Principal Components Analysis

Principal components analysis [PCA] is a tool for manipulating and visualizing a data set, and for verfying and evaluting a particular clustering. It can be an extremely useful tool for understanding the relationships in a data set, but you have to be careful how you interpret the results.


PCA is, at its essence, a rotation and scalng of a data set. The rotation is selected so that the axes are aligned with the directions of greatest variation in the data set. The scaling is selected so that distances along each axis are comparable in a statistical sense. Rotation and scaling are linear operations, so the PCA transformation maintains all linear relationships.

The rotation and scaling for PCA are given by the eigenvectors and eigenvalues of the covariance matrix. The covariance matrix contains the relationships (correlations) between the variables in the data set.

One way to think about PCA is that it generates a set of directions, or vectors in the data space. The first vector shows you the direction of greatest variation in the data set; the second vector shows the next direction of greatest variation, and so on. The amount of variation represented by each subsequent vector decreases monotonically.
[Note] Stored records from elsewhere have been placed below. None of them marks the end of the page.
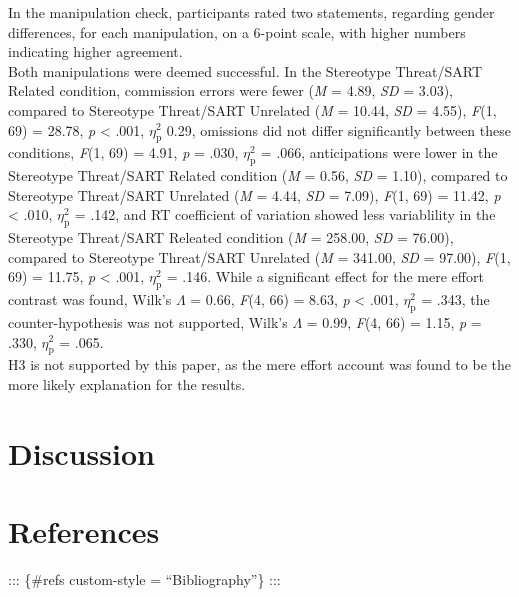 \documentclass[
  stu,floatsintext]{apa7}
\begin{document}
In the manipulation check, participants rated two statements, regarding gender differences, for each manipulation, on a 6-point scale, with higher numbers indicating higher agreement.\\
Both manipulations were deemed successful.
In the Stereotype Threat/SART Related condition, commission errors were fewer (\emph{M} = 4.89, \emph{SD} = 3.03), compared to Stereotype Threat/SART Unrelated (\emph{M} = 10.44, \emph{SD} = 4.55), \emph{F}(1, 69) = 28.78, \emph{p} \textless{} .001, \(\eta^{2}_{\text{p}}\) 0.29, omissions did not differ significantly between these conditions, \emph{F}(1, 69) = 4.91, \emph{p} = .030, \(\eta^{2}_{\text{p}}\) = .066, anticipations were lower in the Stereotype Threat/SART Related condition (\emph{M} = 0.56, \emph{SD} = 1.10), compared to Stereotype Threat/SART Unrelated (\emph{M} = 4.44, \emph{SD} = 7.09), \emph{F}(1, 69) = 11.42, \emph{p} \textless{} .010, \(\eta^{2}_{\text{p}}\) = .142, and RT coefficient of variation showed less variablility in the Stereotype Threat/SART Releated condition (\emph{M} = 258.00, \emph{SD} = 76.00), compared to Stereotype Threat/SART Unrelated (\emph{M} = 341.00, \emph{SD} = 97.00), \emph{F}(1, 69) = 11.75, \emph{p} \textless{} .001, \(\eta^{2}_{\text{p}}\) = .146.
While a significant effect for the mere effort contrast was found, Wilk's \(\Lambda\) = 0.66, \emph{F}(4, 66) = 8.63, \emph{p} \textless{} .001, \(\eta^{2}_{\text{p}}\) = .343, the counter-hypothesis was not supported, Wilk's \(\Lambda\) = 0.99, \emph{F}(4, 66) = 1.15, \emph{p} = .330, \(\eta^{2}_{\text{p}}\) = .065.\\
H3 is not supported by this paper, as the mere effort account was found to be the more likely explanation for the results.

\section{Discussion}\label{discussion}

\newpage

\section{References}\label{references}

::: \{\#refs custom-style = ``Bibliography''\}
:::
\end{document}
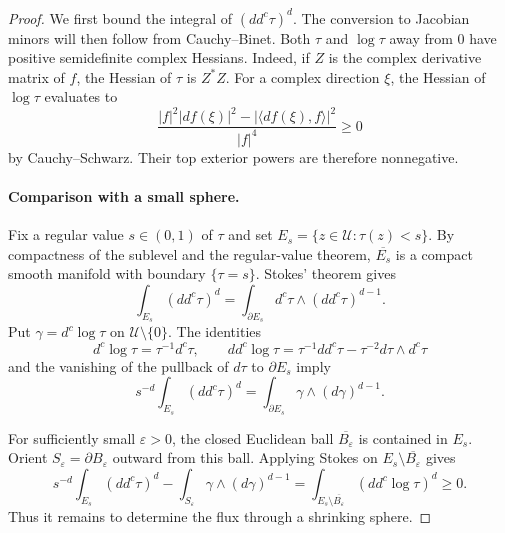 \begin{proof}
We first bound the integral of $(dd^c\tau)^d$. The conversion to Jacobian minors will then follow from Cauchy--Binet. Both $\tau$ and $\log\tau$ away from $0$ have positive semidefinite complex Hessians. Indeed, if $Z$ is the complex derivative matrix of $f$, the Hessian of $\tau$ is $Z^*Z$. For a complex direction $\xi$, the Hessian of $\log\tau$ evaluates to
\[
\frac{|f|^2|df(\xi)|^2
       -|\langle df(\xi),f\rangle|^2}{|f|^4}\geq0
\]
by Cauchy--Schwarz. Their top exterior powers are therefore nonnegative.

\paragraph{Comparison with a small sphere.}
Fix a regular value $s\in(0,1)$ of $\tau$ and set $E_s=\{z\in\mathcal{U}:\tau(z)<s\}$. By compactness of the sublevel and the regular-value theorem, $\overline{E_s}$ is a compact smooth manifold with boundary $\{\tau=s\}$. Stokes' theorem gives
\[
\int_{E_s}(dd^c\tau)^d
 =\int_{\partial E_s}d^c\tau\wedge(dd^c\tau)^{d-1}.
\]
Put $\gamma=d^c\log\tau$ on $\mathcal{U}\setminus\{0\}$. The identities
\[
d^c\log\tau=\tau^{-1}d^c\tau,
\qquad
dd^c\log\tau=\tau^{-1}dd^c\tau
                 -\tau^{-2}d\tau\wedge d^c\tau
\]
and the vanishing of the pullback of $d\tau$ to $\partial E_s$ imply
\begin{equation}\label{eq:mass-level-flux}
s^{-d}\int_{E_s}(dd^c\tau)^d
 =\int_{\partial E_s}\gamma\wedge(d\gamma)^{d-1}.
\end{equation}

For sufficiently small $\varepsilon>0$, the closed Euclidean ball $\overline{B_\varepsilon}$ is contained in $E_s$. Orient $S_\varepsilon=\partial B_\varepsilon$ outward from this ball. Applying Stokes on $E_s\setminus\overline{B_\varepsilon}$ gives
\begin{equation}\label{eq:mass-punctured-flux}
s^{-d}\int_{E_s}(dd^c\tau)^d
 -\int_{S_\varepsilon}\gamma\wedge(d\gamma)^{d-1}
 =\int_{E_s\setminus\overline{B_\varepsilon}}
                     (dd^c\log\tau)^d\geq0.
\end{equation}
Thus it remains to determine the flux through a shrinking sphere.


\end{proof}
In many data sets, the variables are related to one another (sea surface temperature and air temperature along a coastline, for example). What this means is that there are usually fewer directions (vectors) of useful variation than there are variables in the data set. The directions of useful variation are sometimes called factors. The factors are weighted combinations of the variables, where the weights describe the influence of each variable on that factor. If there are fewer important factors than there are variables in the data, then we can express the data set with fewer variables. Furthermore, the new variables are independent, which is a good property for clustering and analysis.

So once you've executed a PCA, what can you do? The following table gives an overview.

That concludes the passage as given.